Así las cosas, de conformidad con los argumentos precedentes, se declarará la nulidad de la Resolución 20888 de 2005 (ago. 29) en la parte resolutiva de esta providencia.

No sobra advertir que por lo expuesto la Sala se abstendrá de examinar los demás cargos que invocó la actora en el libelo de la demanda, pues al haber constatado que la resolución acusada se encuentra viciada de validez resulta inane estudiarlos, ya que ellos también están encaminados a probar que la resolución acusada debe declararse nula, conclusión a la que ya se arribó.

En mérito de lo expuesto, el Consejo de Estado, Sala de lo Contencioso Administrativo, Sección Primera, administrando justicia en nombre de la República y por autoridad de la ley,

FALLA:

1. DECLÁRASE la nulidad de la Resolución 20888 de 2005 (29 de agosto), mediante la cual la Superintendencia de Industria y Comercio concedió el registro de la marca Mijao, a favor de Chocolates El Rey C.A., para distinguir “cacao y sus derivados” en la clase 30 de la Clasificación Internacional de Niza.

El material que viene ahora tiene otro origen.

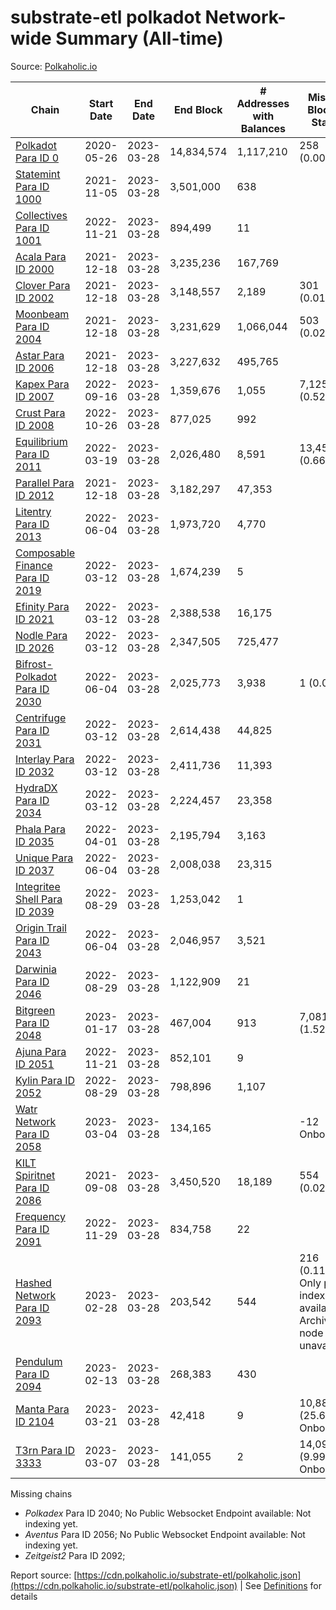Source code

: # substrate-etl polkadot Network-wide Summary (All-time)

Source: [Polkaholic.io](https://polkaholic.io)


| Chain            | Start Date | End Date | End Block | # Addresses with Balances | Missing Blocks / Status |
| ---------------- | ---------- | ---------| --------- | ------------------------- | ----------------------- |
| [Polkadot Para ID 0](/polkadot/0-polkadot) | 2020-05-26 | 2023-03-28 | 14,834,574 |  1,117,210 | 258 (0.00%)  |
| [Statemint Para ID 1000](/polkadot/1000-statemint) | 2021-11-05 | 2023-03-28 | 3,501,000 |  638 |    |
| [Collectives Para ID 1001](/polkadot/1001-collectives) | 2022-11-21 | 2023-03-28 | 894,499 |  11 |    |
| [Acala Para ID 2000](/polkadot/2000-acala) | 2021-12-18 | 2023-03-28 | 3,235,236 |  167,769 |    |
| [Clover Para ID 2002](/polkadot/2002-clover) | 2021-12-18 | 2023-03-28 | 3,148,557 |  2,189 | 301 (0.01%)  |
| [Moonbeam Para ID 2004](/polkadot/2004-moonbeam) | 2021-12-18 | 2023-03-28 | 3,231,629 |  1,066,044 | 503 (0.02%)  |
| [Astar Para ID 2006](/polkadot/2006-astar) | 2021-12-18 | 2023-03-28 | 3,227,632 |  495,765 |    |
| [Kapex Para ID 2007](/polkadot/2007-kapex) | 2022-09-16 | 2023-03-28 | 1,359,676 |  1,055 | 7,125 (0.52%)  |
| [Crust Para ID 2008](/polkadot/2008-crust) | 2022-10-26 | 2023-03-28 | 877,025 |  992 |    |
| [Equilibrium Para ID 2011](/polkadot/2011-equilibrium) | 2022-03-19 | 2023-03-28 | 2,026,480 |  8,591 | 13,459 (0.66%)  |
| [Parallel Para ID 2012](/polkadot/2012-parallel) | 2021-12-18 | 2023-03-28 | 3,182,297 |  47,353 |    |
| [Litentry Para ID 2013](/polkadot/2013-litentry) | 2022-06-04 | 2023-03-28 | 1,973,720 |  4,770 |    |
| [Composable Finance Para ID 2019](/polkadot/2019-composable) | 2022-03-12 | 2023-03-28 | 1,674,239 |  5 |    |
| [Efinity Para ID 2021](/polkadot/2021-efinity) | 2022-03-12 | 2023-03-28 | 2,388,538 |  16,175 |    |
| [Nodle Para ID 2026](/polkadot/2026-nodle) | 2022-03-12 | 2023-03-28 | 2,347,505 |  725,477 |    |
| [Bifrost-Polkadot Para ID 2030](/polkadot/2030-bifrost-dot) | 2022-06-04 | 2023-03-28 | 2,025,773 |  3,938 | 1 (0.00%)  |
| [Centrifuge Para ID 2031](/polkadot/2031-centrifuge) | 2022-03-12 | 2023-03-28 | 2,614,438 |  44,825 |    |
| [Interlay Para ID 2032](/polkadot/2032-interlay) | 2022-03-12 | 2023-03-28 | 2,411,736 |  11,393 |    |
| [HydraDX Para ID 2034](/polkadot/2034-hydradx) | 2022-03-12 | 2023-03-28 | 2,224,457 |  23,358 |    |
| [Phala Para ID 2035](/polkadot/2035-phala) | 2022-04-01 | 2023-03-28 | 2,195,794 |  3,163 |    |
| [Unique Para ID 2037](/polkadot/2037-unique) | 2022-06-04 | 2023-03-28 | 2,008,038 |  23,315 |    |
| [Integritee Shell Para ID 2039](/polkadot/2039-integritee-shell) | 2022-08-29 | 2023-03-28 | 1,253,042 |  1 |    |
| [Origin Trail Para ID 2043](/polkadot/2043-origintrail) | 2022-06-04 | 2023-03-28 | 2,046,957 |  3,521 |    |
| [Darwinia Para ID 2046](/polkadot/2046-darwinia) | 2022-08-29 | 2023-03-28 | 1,122,909 |  21 |    |
| [Bitgreen Para ID 2048](/polkadot/2048-bitgreen) | 2023-01-17 | 2023-03-28 | 467,004 |  913 | 7,081 (1.52%)  |
| [Ajuna Para ID 2051](/polkadot/2051-ajuna) | 2022-11-21 | 2023-03-28 | 852,101 |  9 |    |
| [Kylin Para ID 2052](/polkadot/2052-kylin) | 2022-08-29 | 2023-03-28 | 798,896 |  1,107 |    |
| [Watr Network Para ID 2058](/polkadot/2058-watr) | 2023-03-04 | 2023-03-28 | 134,165 |   | -12  Onboarding |
| [KILT Spiritnet Para ID 2086](/polkadot/2086-kilt) | 2021-09-08 | 2023-03-28 | 3,450,520 |  18,189 | 554 (0.02%)  |
| [Frequency Para ID 2091](/polkadot/2091-frequency) | 2022-11-29 | 2023-03-28 | 834,758 |  22 |    |
| [Hashed Network Para ID 2093](/polkadot/2093-hashed) | 2023-02-28 | 2023-03-28 | 203,542 |  544 | 216 (0.11%) Only partial index available: Archive node unavailable |
| [Pendulum Para ID 2094](/polkadot/2094-pendulum) | 2023-02-13 | 2023-03-28 | 268,383 |  430 |    |
| [Manta Para ID 2104](/polkadot/2104-manta) | 2023-03-21 | 2023-03-28 | 42,418 |  9 | 10,880 (25.65%) Onboarding |
| [T3rn Para ID 3333](/polkadot/3333-t3rn) | 2023-03-07 | 2023-03-28 | 141,055 |  2 | 14,090 (9.99%) Onboarding |

Missing chains


* *Polkadex* Para ID 2040; No Public Websocket Endpoint available: Not indexing yet.
* *Aventus* Para ID 2056; No Public Websocket Endpoint available: Not indexing yet.
* *Zeitgeist2* Para ID 2092; 

Report source: [https://cdn.polkaholic.io/substrate-etl/polkaholic.json](https://cdn.polkaholic.io/substrate-etl/polkaholic.json) | See [Definitions](/DEFINITIONS.md) for details
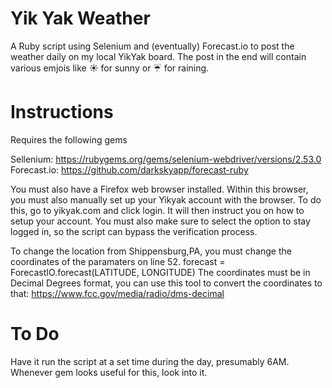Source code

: # Yik Yak Weather

A Ruby script using Selenium and (eventually) Forecast.io to post the weather daily on my local YikYak board. The post in the end will contain various emjois like :sunny: for sunny or :umbrella: for raining. 

# Instructions

Requires the following gems

Sellenium: https://rubygems.org/gems/selenium-webdriver/versions/2.53.0
Forecast.io: https://github.com/darkskyapp/forecast-ruby

You must also have a Firefox web browser installed. Within this browser, you must also manually set up your Yikyak account with the browser. To do this, go to yikyak.com and click login. It will then instruct you on how to setup your account. You must also make sure to select the option to stay logged in, so the script can bypass the verification process.

To change the location from Shippensburg,PA, you must change the coordinates of the paramaters on line 52.
	forecast = ForecastIO.forecast(LATITUDE, LONGITUDE)
The coordinates must be in Decimal Degrees format, you can use this tool to convert the coordinates to that: https://www.fcc.gov/media/radio/dms-decimal

# To Do
Have it run the script at a set time during the day, presumably 6AM. Whenever gem looks useful for this, look into it.
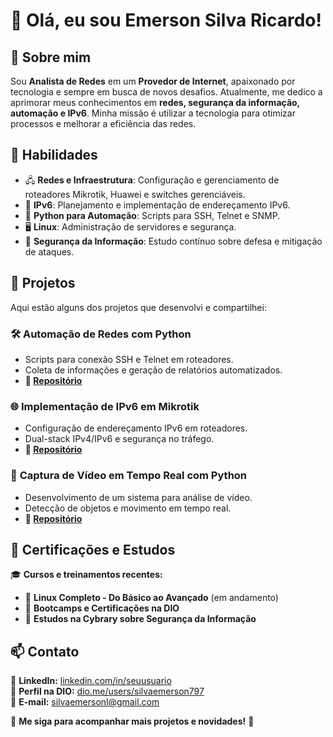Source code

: # 👋 Olá, eu sou Emerson Silva Ricardo!

## 🚀 Sobre mim
Sou **Analista de Redes** em um **Provedor de Internet**, apaixonado por tecnologia e sempre em busca de novos desafios. Atualmente, me dedico a aprimorar meus conhecimentos em **redes, segurança da informação, automação e IPv6**. Minha missão é utilizar a tecnologia para otimizar processos e melhorar a eficiência das redes.

## 🔧 Habilidades
- 🖧 **Redes e Infraestrutura**: Configuração e gerenciamento de roteadores Mikrotik, Huawei e switches gerenciáveis.
- 📡 **IPv6**: Planejamento e implementação de endereçamento IPv6.
- 🐍 **Python para Automação**: Scripts para SSH, Telnet e SNMP.
- 🖥️ **Linux**: Administração de servidores e segurança.
- 🔐 **Segurança da Informação**: Estudo contínuo sobre defesa e mitigação de ataques.

## 📂 Projetos
Aqui estão alguns dos projetos que desenvolvi e compartilhei:

### 🛠️ **Automação de Redes com Python**
- Scripts para conexão SSH e Telnet em roteadores.
- Coleta de informações e geração de relatórios automatizados.
- **🔗 [Repositório](https://github.com/seuusuario/projeto1)**

### 🌐 **Implementação de IPv6 em Mikrotik**
- Configuração de endereçamento IPv6 em roteadores.
- Dual-stack IPv4/IPv6 e segurança no tráfego.
- **🔗 [Repositório](https://github.com/seuusuario/projeto2)**

### 🎥 **Captura de Vídeo em Tempo Real com Python**
- Desenvolvimento de um sistema para análise de vídeo.
- Detecção de objetos e movimento em tempo real.
- **🔗 [Repositório](https://github.com/seuusuario/projeto3)**

## 📜 Certificações e Estudos
🎓 **Cursos e treinamentos recentes:**
- 📜 **Linux Completo - Do Básico ao Avançado** (em andamento)
- 📜 **Bootcamps e Certificações na DIO**
- 📜 **Estudos na Cybrary sobre Segurança da Informação**

## 📫 Contato
💼 **LinkedIn:** [linkedin.com/in/seuusuario](https://www.linkedin.com/in/emerson-silva-ricardo-543308119/)  
📡 **Perfil na DIO:** [dio.me/users/silvaemerson797](https://www.dio.me/users/silvaemerson797)  
📧 **E-mail:** silvaemersonl@gmail.com  

📌 **Me siga para acompanhar mais projetos e novidades!** 🚀
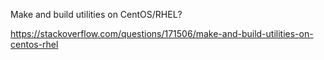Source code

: Make and build utilities on CentOS/RHEL?

https://stackoverflow.com/questions/171506/make-and-build-utilities-on-centos-rhel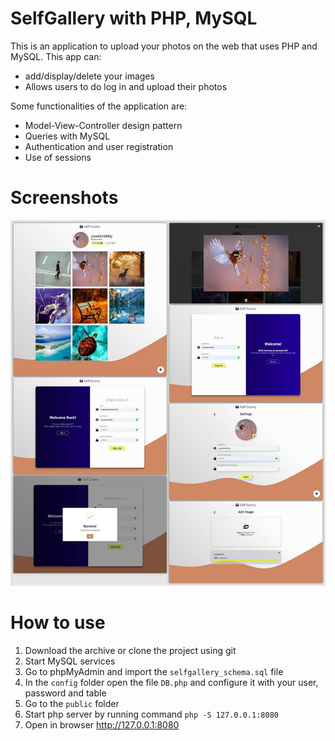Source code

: # SelfGallery with PHP, MySQL

This is an application to upload your photos on the web that uses PHP and MySQL. This app can:

- add/display/delete your images
- Allows users to do log in and upload their photos

Some functionalities of the application are:

- Model-View-Controller design pattern
- Queries with MySQL
- Authentication and user registration
- Use of sessions

# Screenshots

![](preview.jpg)

# How to use

1. Download the archive or clone the project using git
1. Start MySQL services
1. Go to phpMyAdmin and import the `selfgallery_schema.sql` file
1. In the `config` folder open the file `DB.php` and configure it with your user, password and table
1. Go to the `public` folder
1. Start php server by running command `php -S 127.0.0.1:8080`
1. Open in browser http://127.0.0.1:8080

2. ORDÉNASE a la Superintendencia de Industria y Comercio cancelar el respectivo registro y publicar la presente sentencia en la Gaceta de la Propiedad Industrial.

3. ENVÍESE copia de la presente providencia al Tribunal de Justicia de la Comunidad Andina, de conformidad con lo previsto en el artículo 128 de la Decisión 500 de la Comisión de la Comunidad Andina.

Cópiese, notifíquese y cúmplase.

Se deja constancia de que la anterior sentencia fue leída, discutida y aprobada por la Sala en la sesión de la fecha».

(1) Interpretación prejudicial 130-IP-2013.

(2) Comprende: a) el requerimiento de registro de marca; b) el nombre y la dirección del solicitante; c) la nacionalidad o domicilio del solicitante. Cuando éste fuese una persona jurídica, deberá indicarse el lugar de constitución; d) de ser el caso, el nombre y la dirección del representante legal del solicitante; e) la indicación de la marca que se pretende registrar, cuando se trate de una marca puramente denominativa, sin grafía, forma o color; f) la indicación expresa de los productos o servicios para los cuales se solicita el registro de la marca; g) la indicación de la clase a la cual corresponden los productos o servicios; y h) la firma del solicitante o de su representante legal.

(3) Según se señaló en la Interpretación Prejudicial 130-IP-2013 “…la publicación de una solicitud o la publicación del extracto de una solicitud marcaria constituye el momento procesal a partir del cual los terceros interesados pueden presentar oposiciones. La debida fundamentación en la presentación de dichas oposiciones únicamente podrá realizarse si la persona interesada cuenta con los datos precisos del signo marcario al que quiere oponerse. De esta manera nace la importancia de la publicación de un registro, pues es sobre la base de éste que una persona con legítimo interés podrá hacer valer sus derechos”.

(4) Interpretación Prejudicial 130-IP-2013.